A refreshing summer without skin in the game? Let’s be real

Taking several minutes to decipher both John Conlon and Seamus Callanan’s first-half attempts, Semple’s Specsavers gadget was laborious, to say the least.
At this stage, hurling crowds have an almost Pavlovian response to the sight of that crude computer-generated arc depicting the flight of the ball.
It’s a delicious sort of anticipation, but the Thurles version kept us all in a state of suspense that went way beyond the pleasurable to just plain frustrating.
It might be harsh to draw the comparison between Hawk-Eye’s woes this season and Tipperary’s, but the similarities are there.
Over the course of the four games, Tipp glitched, playing like a team in transition when there was no reason they should be.
This is a team that were champions of Ireland two years ago, and came within a whisker of Galway last year, but they were stop-start all season, looking for all the world like a team unable to make up its mind between Tá and Níl.
I say “all season” as if describing the length and breadth of a summer, but of course the whole thing happened in a mere four weeks.
The new championship format requires that we recalibrate our hurling body-clocks.

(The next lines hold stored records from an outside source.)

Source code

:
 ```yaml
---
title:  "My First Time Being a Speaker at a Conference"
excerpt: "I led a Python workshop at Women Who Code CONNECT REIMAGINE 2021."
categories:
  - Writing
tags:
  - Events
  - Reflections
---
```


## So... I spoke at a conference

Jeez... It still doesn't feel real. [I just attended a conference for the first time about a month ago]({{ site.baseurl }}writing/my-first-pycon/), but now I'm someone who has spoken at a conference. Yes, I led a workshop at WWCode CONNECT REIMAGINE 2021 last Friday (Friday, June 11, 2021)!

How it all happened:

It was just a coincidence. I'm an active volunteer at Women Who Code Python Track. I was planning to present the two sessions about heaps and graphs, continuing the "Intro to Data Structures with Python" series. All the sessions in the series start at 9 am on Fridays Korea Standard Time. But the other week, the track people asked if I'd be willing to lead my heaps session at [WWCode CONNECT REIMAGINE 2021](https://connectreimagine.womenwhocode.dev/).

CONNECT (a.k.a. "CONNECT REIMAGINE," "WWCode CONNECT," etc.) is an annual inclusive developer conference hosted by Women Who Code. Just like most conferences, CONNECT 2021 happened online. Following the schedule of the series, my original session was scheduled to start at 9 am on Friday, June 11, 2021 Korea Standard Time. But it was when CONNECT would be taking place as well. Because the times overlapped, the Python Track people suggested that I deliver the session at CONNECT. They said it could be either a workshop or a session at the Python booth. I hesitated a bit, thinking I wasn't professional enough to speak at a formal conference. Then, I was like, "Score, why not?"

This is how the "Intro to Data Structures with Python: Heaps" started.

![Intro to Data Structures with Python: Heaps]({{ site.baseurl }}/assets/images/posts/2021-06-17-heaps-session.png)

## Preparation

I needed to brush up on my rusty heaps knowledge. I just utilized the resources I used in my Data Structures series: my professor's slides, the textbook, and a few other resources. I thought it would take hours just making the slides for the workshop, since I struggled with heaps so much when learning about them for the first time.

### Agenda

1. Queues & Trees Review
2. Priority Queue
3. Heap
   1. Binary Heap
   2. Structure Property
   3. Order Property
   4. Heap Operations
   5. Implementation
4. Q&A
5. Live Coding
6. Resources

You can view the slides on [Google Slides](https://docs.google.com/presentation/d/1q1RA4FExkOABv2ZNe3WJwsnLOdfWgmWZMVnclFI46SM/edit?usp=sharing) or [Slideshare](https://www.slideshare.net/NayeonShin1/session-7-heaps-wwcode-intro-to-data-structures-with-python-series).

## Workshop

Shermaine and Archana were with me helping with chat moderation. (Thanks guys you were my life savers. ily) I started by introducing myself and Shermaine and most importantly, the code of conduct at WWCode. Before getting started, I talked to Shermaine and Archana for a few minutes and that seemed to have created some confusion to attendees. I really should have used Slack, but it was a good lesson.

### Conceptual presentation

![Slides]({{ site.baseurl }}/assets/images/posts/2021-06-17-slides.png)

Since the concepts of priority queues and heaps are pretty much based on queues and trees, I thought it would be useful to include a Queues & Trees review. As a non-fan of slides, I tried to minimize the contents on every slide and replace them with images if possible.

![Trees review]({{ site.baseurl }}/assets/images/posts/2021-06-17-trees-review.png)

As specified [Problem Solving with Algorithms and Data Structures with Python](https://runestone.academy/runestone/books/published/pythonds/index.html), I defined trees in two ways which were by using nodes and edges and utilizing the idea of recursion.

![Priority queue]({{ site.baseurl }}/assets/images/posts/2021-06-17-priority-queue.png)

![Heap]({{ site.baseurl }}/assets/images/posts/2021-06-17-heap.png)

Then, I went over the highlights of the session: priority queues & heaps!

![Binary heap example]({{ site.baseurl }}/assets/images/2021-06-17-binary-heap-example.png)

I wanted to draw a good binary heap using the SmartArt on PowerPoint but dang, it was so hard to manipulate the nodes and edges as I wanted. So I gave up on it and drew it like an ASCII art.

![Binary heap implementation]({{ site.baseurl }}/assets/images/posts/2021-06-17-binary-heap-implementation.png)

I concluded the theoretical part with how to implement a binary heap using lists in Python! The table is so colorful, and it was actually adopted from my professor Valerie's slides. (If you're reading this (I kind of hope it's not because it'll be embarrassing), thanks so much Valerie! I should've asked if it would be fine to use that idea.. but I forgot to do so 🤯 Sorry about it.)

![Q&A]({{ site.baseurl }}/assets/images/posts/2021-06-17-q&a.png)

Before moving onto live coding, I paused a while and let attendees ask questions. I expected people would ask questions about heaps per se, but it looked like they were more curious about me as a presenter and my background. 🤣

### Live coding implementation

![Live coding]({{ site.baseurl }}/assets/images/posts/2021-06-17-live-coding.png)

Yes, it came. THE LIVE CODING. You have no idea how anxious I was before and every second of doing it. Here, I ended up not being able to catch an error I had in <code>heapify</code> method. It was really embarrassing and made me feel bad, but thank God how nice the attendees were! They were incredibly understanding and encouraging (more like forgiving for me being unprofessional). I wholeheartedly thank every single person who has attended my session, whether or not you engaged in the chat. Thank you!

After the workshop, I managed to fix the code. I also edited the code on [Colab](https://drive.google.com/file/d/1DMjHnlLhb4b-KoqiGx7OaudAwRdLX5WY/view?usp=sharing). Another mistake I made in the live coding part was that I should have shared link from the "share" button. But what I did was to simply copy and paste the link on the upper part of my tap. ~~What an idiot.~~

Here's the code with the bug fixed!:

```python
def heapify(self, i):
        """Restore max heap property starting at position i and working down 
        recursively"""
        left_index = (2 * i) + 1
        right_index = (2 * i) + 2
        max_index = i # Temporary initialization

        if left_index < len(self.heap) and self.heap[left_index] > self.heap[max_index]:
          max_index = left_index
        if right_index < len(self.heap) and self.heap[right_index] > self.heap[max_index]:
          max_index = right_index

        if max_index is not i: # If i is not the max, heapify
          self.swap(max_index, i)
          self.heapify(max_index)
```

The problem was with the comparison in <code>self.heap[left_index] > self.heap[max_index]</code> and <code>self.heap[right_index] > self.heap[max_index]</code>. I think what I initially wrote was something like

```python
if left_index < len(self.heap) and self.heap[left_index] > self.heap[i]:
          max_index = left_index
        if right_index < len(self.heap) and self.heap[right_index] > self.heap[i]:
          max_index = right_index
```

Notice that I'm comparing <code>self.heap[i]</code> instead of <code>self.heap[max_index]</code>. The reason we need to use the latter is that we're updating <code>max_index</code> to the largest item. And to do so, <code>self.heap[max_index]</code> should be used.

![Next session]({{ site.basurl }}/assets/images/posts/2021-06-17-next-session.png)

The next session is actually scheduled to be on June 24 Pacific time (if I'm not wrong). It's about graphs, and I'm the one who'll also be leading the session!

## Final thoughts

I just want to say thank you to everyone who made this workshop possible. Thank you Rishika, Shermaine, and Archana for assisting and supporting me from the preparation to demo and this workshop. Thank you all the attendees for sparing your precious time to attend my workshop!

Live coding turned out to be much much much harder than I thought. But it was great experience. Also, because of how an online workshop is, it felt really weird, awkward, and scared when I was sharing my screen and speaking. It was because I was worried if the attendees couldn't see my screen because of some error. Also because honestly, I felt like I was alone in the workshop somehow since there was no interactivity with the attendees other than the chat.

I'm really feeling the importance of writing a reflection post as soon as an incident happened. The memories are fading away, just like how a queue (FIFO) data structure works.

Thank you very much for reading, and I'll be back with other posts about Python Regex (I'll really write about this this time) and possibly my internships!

Even in 2013, when Tipp played only two championship games, their season lasted until early July.
The Munster round-robin is as merciless as it is thrilling.
Momentum can carry you through — witness Limerick’s fearless, pulsing displays — or else the relentless pace can compound your troubles. You scarcely have time to realise you’re faltering before you’re at the point of no return. Just like that, it’s over.

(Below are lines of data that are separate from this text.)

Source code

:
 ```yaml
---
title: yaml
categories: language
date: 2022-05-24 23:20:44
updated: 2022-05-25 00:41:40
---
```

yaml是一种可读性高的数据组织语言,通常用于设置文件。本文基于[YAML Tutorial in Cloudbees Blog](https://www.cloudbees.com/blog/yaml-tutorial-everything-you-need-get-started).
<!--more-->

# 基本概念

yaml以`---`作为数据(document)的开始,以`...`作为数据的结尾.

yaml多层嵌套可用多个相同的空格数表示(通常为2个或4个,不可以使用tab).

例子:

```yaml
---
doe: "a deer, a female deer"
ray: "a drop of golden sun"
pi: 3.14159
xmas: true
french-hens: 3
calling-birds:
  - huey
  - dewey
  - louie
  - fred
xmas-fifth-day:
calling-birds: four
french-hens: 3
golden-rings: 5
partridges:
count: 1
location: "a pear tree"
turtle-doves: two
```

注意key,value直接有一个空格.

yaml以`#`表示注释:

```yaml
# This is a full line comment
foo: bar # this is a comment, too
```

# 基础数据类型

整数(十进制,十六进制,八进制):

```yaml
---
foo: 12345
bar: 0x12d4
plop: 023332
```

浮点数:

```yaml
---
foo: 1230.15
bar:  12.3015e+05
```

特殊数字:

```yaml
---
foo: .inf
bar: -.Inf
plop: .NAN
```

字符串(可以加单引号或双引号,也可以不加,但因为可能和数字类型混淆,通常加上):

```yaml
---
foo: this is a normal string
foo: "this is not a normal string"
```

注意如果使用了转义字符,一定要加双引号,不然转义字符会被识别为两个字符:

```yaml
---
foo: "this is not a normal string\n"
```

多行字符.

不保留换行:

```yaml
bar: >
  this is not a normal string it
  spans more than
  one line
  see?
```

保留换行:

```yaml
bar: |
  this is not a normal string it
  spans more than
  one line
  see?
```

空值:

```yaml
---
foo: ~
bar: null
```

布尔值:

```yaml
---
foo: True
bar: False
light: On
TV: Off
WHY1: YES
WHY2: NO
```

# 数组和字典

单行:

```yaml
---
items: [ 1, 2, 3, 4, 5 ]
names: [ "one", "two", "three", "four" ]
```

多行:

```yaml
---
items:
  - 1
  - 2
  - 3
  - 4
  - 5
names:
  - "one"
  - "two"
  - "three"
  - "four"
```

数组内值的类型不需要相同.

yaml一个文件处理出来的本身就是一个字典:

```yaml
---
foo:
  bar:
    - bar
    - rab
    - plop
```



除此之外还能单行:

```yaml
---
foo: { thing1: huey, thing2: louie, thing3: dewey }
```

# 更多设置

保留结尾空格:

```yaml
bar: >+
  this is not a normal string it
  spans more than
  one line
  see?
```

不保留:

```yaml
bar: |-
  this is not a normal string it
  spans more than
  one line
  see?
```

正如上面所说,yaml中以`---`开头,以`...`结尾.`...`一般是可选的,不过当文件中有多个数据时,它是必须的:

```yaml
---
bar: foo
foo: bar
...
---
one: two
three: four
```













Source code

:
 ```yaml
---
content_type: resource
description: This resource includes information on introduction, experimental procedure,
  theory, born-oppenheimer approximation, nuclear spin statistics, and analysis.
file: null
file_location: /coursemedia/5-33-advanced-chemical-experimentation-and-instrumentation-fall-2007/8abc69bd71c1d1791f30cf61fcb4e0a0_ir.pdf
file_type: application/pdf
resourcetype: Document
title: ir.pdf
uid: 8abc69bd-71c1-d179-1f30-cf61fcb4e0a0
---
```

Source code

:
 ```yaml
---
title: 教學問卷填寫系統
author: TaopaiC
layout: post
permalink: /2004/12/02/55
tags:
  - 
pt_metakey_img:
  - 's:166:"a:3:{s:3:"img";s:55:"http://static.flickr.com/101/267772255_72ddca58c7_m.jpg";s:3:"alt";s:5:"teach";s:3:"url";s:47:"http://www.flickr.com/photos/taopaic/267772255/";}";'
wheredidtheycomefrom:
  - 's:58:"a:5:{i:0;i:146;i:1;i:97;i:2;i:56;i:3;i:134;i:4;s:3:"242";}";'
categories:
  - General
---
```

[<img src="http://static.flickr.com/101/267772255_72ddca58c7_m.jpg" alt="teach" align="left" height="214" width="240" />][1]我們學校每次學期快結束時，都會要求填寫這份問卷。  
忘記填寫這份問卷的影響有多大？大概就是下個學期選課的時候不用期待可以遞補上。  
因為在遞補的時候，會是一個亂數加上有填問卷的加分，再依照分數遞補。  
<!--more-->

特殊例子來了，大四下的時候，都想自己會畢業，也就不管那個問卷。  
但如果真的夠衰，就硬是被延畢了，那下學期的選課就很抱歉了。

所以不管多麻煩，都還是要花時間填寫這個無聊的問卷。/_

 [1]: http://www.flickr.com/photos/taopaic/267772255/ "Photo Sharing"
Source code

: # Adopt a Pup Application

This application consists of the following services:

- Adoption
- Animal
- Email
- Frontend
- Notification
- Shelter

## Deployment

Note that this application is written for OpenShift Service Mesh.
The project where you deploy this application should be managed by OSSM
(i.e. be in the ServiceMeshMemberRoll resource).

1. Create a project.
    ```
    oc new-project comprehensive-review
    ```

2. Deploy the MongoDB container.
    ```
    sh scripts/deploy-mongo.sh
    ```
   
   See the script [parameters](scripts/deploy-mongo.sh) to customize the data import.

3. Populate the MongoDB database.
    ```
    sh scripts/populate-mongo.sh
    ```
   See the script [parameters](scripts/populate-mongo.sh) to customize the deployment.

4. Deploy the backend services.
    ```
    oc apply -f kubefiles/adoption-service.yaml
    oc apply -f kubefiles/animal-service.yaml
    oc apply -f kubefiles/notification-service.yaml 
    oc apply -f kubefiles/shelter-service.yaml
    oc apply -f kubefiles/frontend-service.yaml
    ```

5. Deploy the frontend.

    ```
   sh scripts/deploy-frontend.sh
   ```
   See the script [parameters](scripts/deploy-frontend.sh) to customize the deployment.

Considering he was probably still feeling the whiplash effect of Tipp’s early exit, Michael Ryan dealt admirably with the post-match questioning.

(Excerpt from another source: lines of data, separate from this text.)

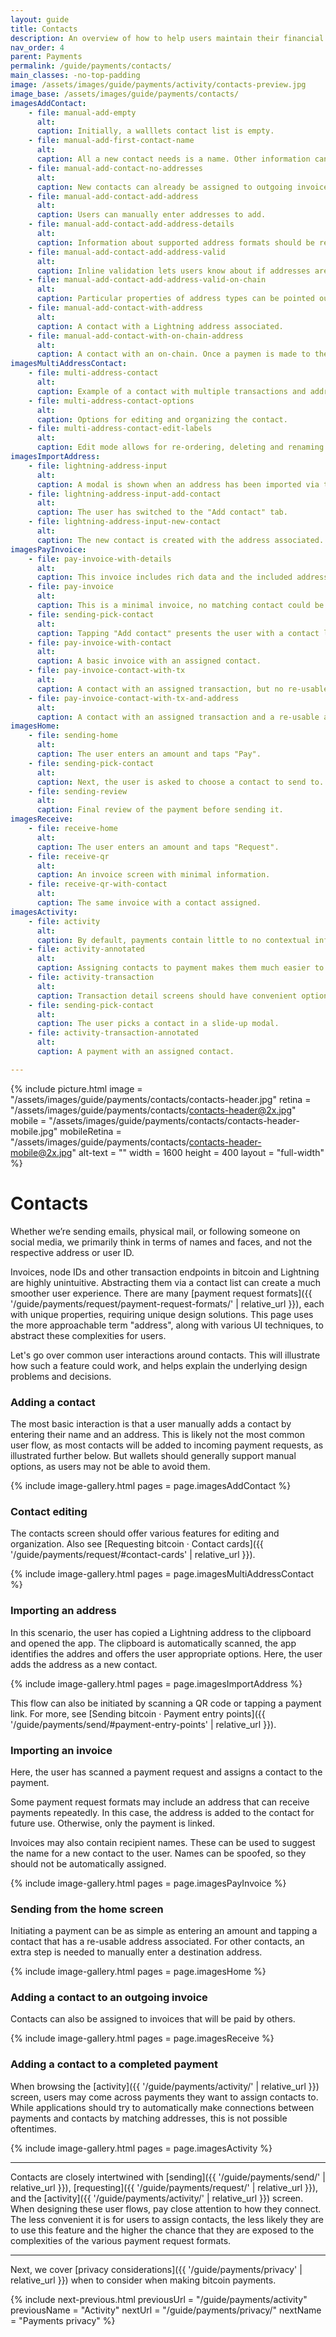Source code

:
 ```yaml
---
layout: guide
title: Contacts
description: An overview of how to help users maintain their financial privacy while using bitcoin.
nav_order: 4
parent: Payments
permalink: /guide/payments/contacts/
main_classes: -no-top-padding
image: /assets/images/guide/payments/activity/contacts-preview.jpg
image_base: /assets/images/guide/payments/contacts/
imagesAddContact:
    - file: manual-add-empty
      alt:
      caption: Initially, a walllets contact list is empty.
    - file: manual-add-first-contact-name
      alt:
      caption: All a new contact needs is a name. Other information can be added later.
    - file: manual-add-contact-no-addresses
      alt:
      caption: New contacts can already be assigned to outgoing invoices. But since no address is assigned, no outgoing payments can be made yet.
    - file: manual-add-contact-add-address
      alt:
      caption: Users can manually enter addresses to add.
    - file: manual-add-contact-add-address-details
      alt:
      caption: Information about supported address formats should be readily available.
    - file: manual-add-contact-add-address-valid
      alt:
      caption: Inline validation lets users know about if addresses are accepted.
    - file: manual-add-contact-add-address-valid-on-chain
      alt:
      caption: Particular properties of address types can be pointed out right away.
    - file: manual-add-contact-with-address
      alt:
      caption: A contact with a Lightning address associated.
    - file: manual-add-contact-with-on-chain-address
      alt:
      caption: A contact with an on-chain. Once a paymen is made to the address, it disappears from this list.
imagesMultiAddressContact:
    - file: multi-address-contact
      alt:
      caption: Example of a contact with multiple transactions and addresses.
    - file: multi-address-contact-options
      alt:
      caption: Options for editing and organizing the contact.
    - file: multi-address-contact-edit-labels
      alt:
      caption: Edit mode allows for re-ordering, deleting and renaming addresses.
imagesImportAddress:
    - file: lightning-address-input
      alt:
      caption: A modal is shown when an address has been imported via the clipboard, QR code scan, link click, etc.
    - file: lightning-address-input-add-contact
      alt:
      caption: The user has switched to the "Add contact" tab.
    - file: lightning-address-input-new-contact
      alt:
      caption: The new contact is created with the address associated.
imagesPayInvoice:
    - file: pay-invoice-with-details
      alt:
      caption: This invoice includes rich data and the included address was automatically matched to an existing contact.
    - file: pay-invoice
      alt:
      caption: This is a minimal invoice, no matching contact could be identified.
    - file: sending-pick-contact
      alt:
      caption: Tapping "Add contact" presents the user with a contact list modal.
    - file: pay-invoice-with-contact
      alt:
      caption: A basic invoice with an assigned contact.
    - file: pay-invoice-contact-with-tx
      alt:
      caption: A contact with an assigned transaction, but no re-usable addresses.
    - file: pay-invoice-contact-with-tx-and-address
      alt:
      caption: A contact with an assigned transaction and a re-usable address.
imagesHome:
    - file: sending-home
      alt:
      caption: The user enters an amount and taps "Pay".
    - file: sending-pick-contact
      alt:
      caption: Next, the user is asked to choose a contact to send to.
    - file: sending-review
      alt:
      caption: Final review of the payment before sending it.
imagesReceive:
    - file: receive-home
      alt:
      caption: The user enters an amount and taps "Request".
    - file: receive-qr
      alt:
      caption: An invoice screen with minimal information.
    - file: receive-qr-with-contact
      alt:
      caption: The same invoice with a contact assigned.
imagesActivity:
    - file: activity
      alt:
      caption: By default, payments contain little to no contextual information.
    - file: activity-annotated
      alt:
      caption: Assigning contacts to payment makes them much easier to understand and work with.
    - file: activity-transaction
      alt:
      caption: Transaction detail screens should have convenient options to assign a contact.
    - file: sending-pick-contact
      alt:
      caption: The user picks a contact in a slide-up modal.
    - file: activity-transaction-annotated
      alt:
      caption: A payment with an assigned contact.

---
```


{% include picture.html
    image = "/assets/images/guide/payments/contacts/contacts-header.jpg"
    retina = "/assets/images/guide/payments/contacts/contacts-header@2x.jpg"
    mobile = "/assets/images/guide/payments/contacts/contacts-header-mobile.jpg"
    mobileRetina = "/assets/images/guide/payments/contacts/contacts-header-mobile@2x.jpg"
    alt-text = ""
    width = 1600
    height = 400
    layout = "full-width"
%}


# Contacts

<!--


-->

Whether we’re sending emails, physical mail, or following someone on social media, we primarily think in terms of names and faces, and not the respective address or user ID.

Invoices, node IDs and other transaction endpoints in bitcoin and Lightning are highly unintuitive. Abstracting them via a contact list can create a much smoother user experience. There are many [payment request formats]({{ '/guide/payments/request/payment-request-formats/' | relative_url }}), each with unique properties, requiring unique design solutions. This page uses the more approachable term "address", along with various UI techniques, to abstract these complexities for users.

Let's go over common user interactions around contacts. This will illustrate how such a feature could work, and helps explain the underlying design problems and decisions.

### Adding a contact

The most basic interaction is that a user manually adds a contact by entering their name and an address. This is likely not the most common user flow, as most contacts will be added to incoming payment requests, as illustrated further below. But wallets should generally support manual options, as users may not be able to avoid them.

{% include image-gallery.html pages = page.imagesAddContact %}

### Contact editing

The contacts screen should offer various features for editing and organization. Also see [Requesting bitcoin &middot; Contact cards]({{ '/guide/payments/request/#contact-cards' | relative_url }}).

{% include image-gallery.html pages = page.imagesMultiAddressContact %}

### Importing an address

In this scenario, the user has copied a Lightning address to the clipboard and opened the app. The clipboard is automatically scanned, the app identifies the addres and offers the user appropriate options. Here, the user adds the address as a new contact.

{% include image-gallery.html pages = page.imagesImportAddress %}

This flow can also be initiated by scanning a QR code or tapping a payment link. For more, see [Sending bitcoin &middot; Payment entry points]({{ '/guide/payments/send/#payment-entry-points' | relative_url }}).

### Importing an invoice

Here, the user has scanned a payment request and assigns a contact to the payment.

Some payment request formats may include an address that can receive payments repeatedly. In this case, the address is added to the contact for future use. Otherwise, only the payment is linked.

Invoices may also contain recipient names. These can be used to suggest the name for a new contact to the user. Names can be spoofed, so they should not be automatically assigned.

{% include image-gallery.html pages = page.imagesPayInvoice %}

### Sending from the home screen

Initiating a payment can be as simple as entering an amount and tapping a contact that has a re-usable address associated. For other contacts, an extra step is needed to manually enter a destination address.

{% include image-gallery.html pages = page.imagesHome %}

### Adding a contact to an outgoing invoice

Contacts can also be assigned to invoices that will be paid by others.

{% include image-gallery.html pages = page.imagesReceive %}

### Adding a contact to a completed payment

When browsing the [activity]({{ '/guide/payments/activity/' | relative_url }}) screen, users may come across payments they want to assign contacts to. While applications should try to automatically make connections between payments and contacts by matching addresses, this is not possible oftentimes.

{% include image-gallery.html pages = page.imagesActivity %}

---

Contacts are closely intertwined with [sending]({{ '/guide/payments/send/' | relative_url }}), [requesting]({{ '/guide/payments/request/' | relative_url }}), and the [activity]({{ '/guide/payments/activity/' | relative_url }}) screen. When designing these user flows, pay close attention to how they connect. The less convenient it is for users to assign contacts, the less likely they are to use this feature and the higher the chance that they are exposed to the complexities of the various payment request formats.

---

Next, we cover [privacy considerations]({{ '/guide/payments/privacy' | relative_url }}) when to consider when making bitcoin payments.

{% include next-previous.html
   previousUrl = "/guide/payments/activity"
   previousName = "Activity"
   nextUrl = "/guide/payments/privacy/"
   nextName = "Payments privacy"
%}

In his genial way, he can be as guarded as a Cody or even a Gavin, but here he was blunt and straightforward.
Though Donal Moloney generously alluded to Tipp’s lack of a break, Ryan didn’t lean on this excuse.
You can’t blame the four games on the trot, he pointed out, not when your best performance comes in the fourth game.
Ryan will have learned a lot from the last few whirlwind weeks and I certainly hope he gets the opportunity to put it into practice next year.
Firstly, though, comes the inquest.
Where did it all go wrong? Were Tipp karmically doomed after the infamous phantom goal robbed Waterford of a championship win? Was the starting team against Limerick too raw? Should there not have been club games in April? Is it worth it trying to win the league anymore? Does the class of 2010 still have the legs?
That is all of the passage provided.